2. Subject to punishment; legally punishable: a penal offense. 
3. Serving as or constituting a means or place of punishment: penal servitude; a penal colony.

cheers

James


----------



## senwar (Apr 21, 2003)

Slightly different but something that made me belly laugh!
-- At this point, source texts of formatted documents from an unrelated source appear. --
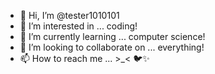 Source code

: - 👋 Hi, I’m @tester1010101
- 👀 I’m interested in ... coding!
- 🌱 I’m currently learning ... computer science!
- 💞️ I’m looking to collaborate on ... everything!
- 📫 How to reach me ... >_< 🐦✨

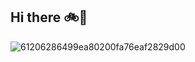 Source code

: ## Hi there 🚲🌆
![61206286499ea80200fa76eaf2829d00](https://github.com/TrainingOe/TrainingOe/assets/167030006/f29c2b59-47b3-41f7-bd08-5ce9353dca16)
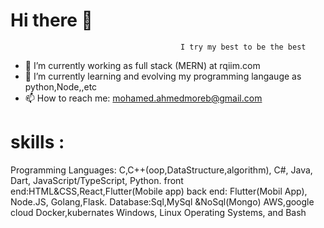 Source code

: # Hi there 👋
    
                                          I try my best to be the best
      
- 🔭 I’m currently working as full stack (MERN) at rqiim.com
- 🌱 I’m currently learning and evolving my programming langauge as python,Node,,etc 
- 📫 How to reach me: mohamed.ahmedmoreb@gmail.com

# skills : 
Programming Languages: C,C++(oop,DataStructure,algorithm), C#, Java, Dart, JavaScript/TypeScript, Python.
front end:HTML&CSS,React,Flutter(Mobile app)
back end: Flutter(Mobil App), Node.JS, Golang,Flask. 
Database:Sql,MySql &NoSql(Mongo)
AWS,google cloud
Docker,kubernates
Windows, Linux Operating Systems, and Bash


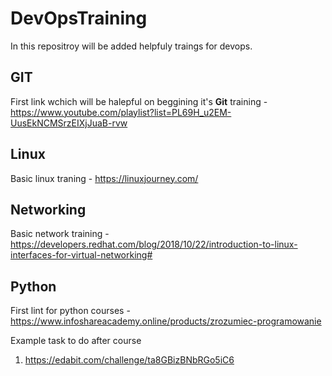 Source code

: # DevOpsTraining
In this repositroy will be added helpfuly traings for devops.

## GIT
First link wchich will be halepful on beggining it's **Git** training - https://www.youtube.com/playlist?list=PL69H_u2EM-UusEkNCMSrzEIXjJuaB-rvw

## Linux
Basic linux traning - https://linuxjourney.com/

## Networking
Basic network training - https://developers.redhat.com/blog/2018/10/22/introduction-to-linux-interfaces-for-virtual-networking#

## Python
First lint for python courses - https://www.infoshareacademy.online/products/zrozumiec-programowanie

Example task to do after course
1. https://edabit.com/challenge/ta8GBizBNbRGo5iC6


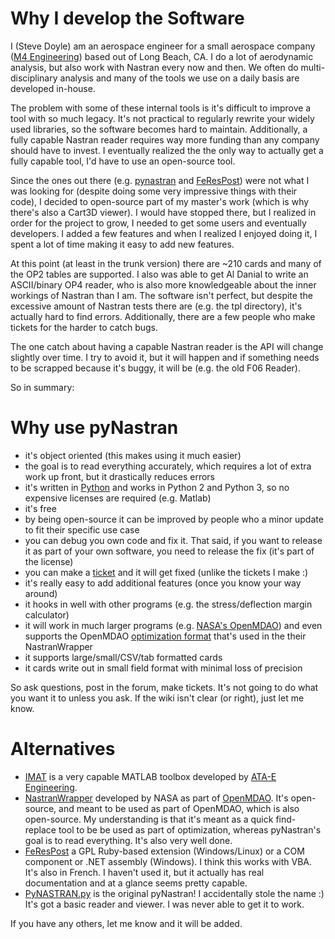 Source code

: # Why I develop the Software #
I (Steve Doyle) am an aerospace engineer for a small aerospace company ([M4 Engineering](http://www.m4-engineering.com/)) based out of Long Beach, CA.  I do a lot of aerodynamic analysis, but also work with Nastran every now and then.  We often do multi-disciplinary analysis and many of the tools we use on a daily basis are developed in-house.

The problem with some of these internal tools is it's difficult to improve a tool with so much legacy.  It's not practical to regularly rewrite your widely used libraries, so the software becomes hard to maintain.  Additionally, a fully capable Nastran reader requires way more funding than any company should have to invest.  I eventually realized the the only way to actually get a fully capable tool, I'd have to use an open-source tool.

Since the ones out there (e.g. [pynastran](http://www.koders.com/info.aspx?c=ProjectInfo&pid=9MZG4YNSDBPLZY5Q11KE8N11SF&s=cdef%3aparser) and [FeResPost](http://www.ferespost.be/)) were not what I was looking for (despite doing some very impressive things with their code), I decided to open-source part of my master's work (which is why there's also a Cart3D viewer).  I would have stopped there, but I realized in order for the project to grow, I needed to get some users and eventually developers.  I added a few features and when I realized I enjoyed doing it, I spent a lot of time making it easy to add new features.

At this point (at least in the trunk version) there are ~210 cards and many of the OP2 tables are supported.  I also was able to get Al Danial to write an ASCII/binary OP4 reader, who is also more knowledgeable about the inner workings of Nastran than I am.  The software isn't perfect, but despite the excessive amount of Nastran tests there are (e.g. the tpl directory), it's actually hard to find errors.  Additionally, there are a few people who make tickets for the harder to catch bugs.

The one catch about having a capable Nastran reader is the API will change slightly over time.  I try to avoid it, but it will happen and if something needs to be scrapped because it's buggy, it will be (e.g. the old F06 Reader).

So in summary:

# Why use pyNastran #
  * it's object oriented (this makes using it much easier)
  * the goal is to read everything accurately, which requires a lot of extra work up front, but it drastically reduces errors
  * it's written in [Python](http://www.python.org/) and works in Python 2 and Python 3, so no expensive licenses are required (e.g. Matlab)
  * it's free
  * by being open-source it can be improved by people who a minor update to fit their specific use case
  * you can debug you own code and fix it.  That said, if you want to release it as part of your own software, you need to release the fix (it's part of the license)
  * you can make a [ticket](http://code.google.com/p/pynastran/issues/list) and it will get fixed (unlike the tickets I make :)
  * it's really easy to add additional features (once you know your way around)
  * it hooks in well with other programs (e.g. the stress/deflection margin calculator)
  * it will work in much larger programs (e.g. [NASA's OpenMDAO](http://www.openmdao.org)) and even supports the OpenMDAO [optimization format](http://code.google.com/p/pynastran/wiki/Optimization) that's used in the their NastranWrapper
  * it supports large/small/CSV/tab formatted cards
  * it cards write out in small field format with minimal loss of precision


So ask questions, post in the forum, make tickets.  It's not going to do what you want it to unless you ask.  If the wiki isn't clear (or right), just let me know.

# Alternatives #
  * [IMAT](http://www.ata-e.com/downloads/imat/) is a very capable MATLAB toolbox developed by [ATA-E Engineering](http://www.ata-e.com/).
  * [NastranWrapper](https://github.com/OpenMDAO-Plugins/nastranwrapper) developed by NASA as part of [OpenMDAO](http://www.openmdao.org).  It's open-source, and meant to be used as part of OpenMDAO, which is also open-source.  My understanding is that it's meant as a quick find-replace tool to be be used as part of optimization, whereas pyNastran's goal is to read everything.  It's also very well done.
  * [FeResPost](http://www.ferespost.be/) a GPL Ruby-based extension (Windows/Linux) or a COM component or .NET assembly (Windows).  I think this works with VBA.  It's also in French.  I haven't used it, but it actually has real documentation and at a glance seems pretty capable.
  * [PyNASTRAN.py](http://translate.google.com/translate?hl=en&sl=de&u=http://mbi-wiki.uni-wuppertal.de/2010/07/&prev=/search%3Fq%3DPYNASTRAN%26start%3D40%26hl%3Den%26client%3Dfirefox-beta%26hs%3DOh8%26sa%3DN%26rls%3Dorg.mozilla:en-US:official%26biw%3D1079%26bih%3D588%26prmd%3Dimvns&sa=X&ei=abjqT6Vt8YDYBePu8bQB&ved=0CFQQ7gEwATgo) is the original pyNastran!  I accidentally stole the name :)  It's got a basic reader and viewer.  I was never able to get it to work.

If you have any others, let me know and it will be added.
I got married in Florida in September, and the minister came up to my missus and said, in full voice in front of everyone 'what a lovely back entrance you have!'

She was referring to the design of the back of her dress, but I did some rather loud smirking and chuckling!

Fnarp fnarp!


----------



## head_ed (Dec 10, 2002)

'.. remember than in the States, that fanny means your arse....'


----------



## ttimp (Jul 9, 2003)

helmet


----------



## Kell (May 28, 2002)

Fist.


----------



## Kell (May 28, 2002)

Penetrate.


----------



## Lisa. (May 7, 2002)

doggy

pussy

rabbit

:-X


----------



## ttimp (Jul 9, 2003)

seaman

roger

pink

gaping


----------



## Lisa. (May 7, 2002)

grease nipples............and asking for either male and/or female connectors.


----------



## NickP (May 6, 2002)

Shaft :


----------



## Dotti (Mar 9, 2003)

errect


----------



## garyc (May 7, 2002)

Good work folks. ;D Keep 'em coming. ;D

_sn igger_


----------



## Dotti (Mar 9, 2003)

lubrication


----------



## Dotti (Mar 9, 2003)

Vlastan ;D ;D ;D ;D ;D


----------



## NickP (May 6, 2002)

Clam Chowder


----------



## garyc (May 7, 2002)

bearded clam


----------



## PaulS (Jun 15, 2002)

Fringe benefits .... :


----------



## saint (Dec 6, 2002)

How about our very own -

VAG(man)


----------



## NickP (May 6, 2002)

Stuffing


----------



## NickP (May 6, 2002)

Spit-Roast


----------



## head_ed (Dec 10, 2002)

greasy pole :
rear ended :
fertive......
fettle...........
grope..........
lick, spit and polish..............

Ahhh childish humour, reminds you of your school days or lunch hours in the pub! ;D


----------



## BreTT (Oct 30, 2002)

ring especially when followed by piece...


----------



## NickP (May 6, 2002)

Swollen Glands


----------



## StuarTT (May 7, 2002)

Big end

plug


----------



## r1 (Oct 31, 2002)

Starfish

Axe

Bap

Bush


----------



## NickP (May 6, 2002)

Khyber Pass

And two mountains in Wales

Lord Herefords Knob

Fanny Big (sp?)

fnaar fnaar


----------



## head_ed (Dec 10, 2002)

Awwww go on, show us yer curly wurly! :


----------



## NickP (May 6, 2002)

> Awwww go on, show us yer curly wurly! :


Have you been hanging around the stys too much again


----------



## Kell (May 28, 2002)

masticate.

Fructis (as in the shampoo - not that I have much call to say it myself)


----------



## Justhe1 (Jul 2, 2002)

starfish

Homosapien

canal

pasty (as in lack of colour, not Ginsters!)

Bell-end

;D


----------



## pgm (May 7, 2002)

rusty sheriffs badge ;D


----------



## mike_bailey (May 7, 2002)

Climax


----------



## itextt (May 4, 2003)

Gear, Grind, Poke, Shag, Gay and 69 :-*:


----------



## christtopher (May 7, 2002)

Girth.


----------



## vagman (Sep 6, 2002)

Cherry
gobble
dip stick
raspberry
baps
jugs
stool
knobcheese
kipper
bush
crack
Arsenal
chuff


----------



## NickP (May 6, 2002)

Nutty Log 
Goose
Camel Toe
Pearl Necklace
Pan Handle
Puppies
Â ;D


----------



## head_ed (Dec 10, 2002)

Well I have to say the biggest smirk I've had in a long time was the name of a company written down the side of a juggernaught in 10ft lettering. The lorry was seen on the M4 going west and what did it say pray tell?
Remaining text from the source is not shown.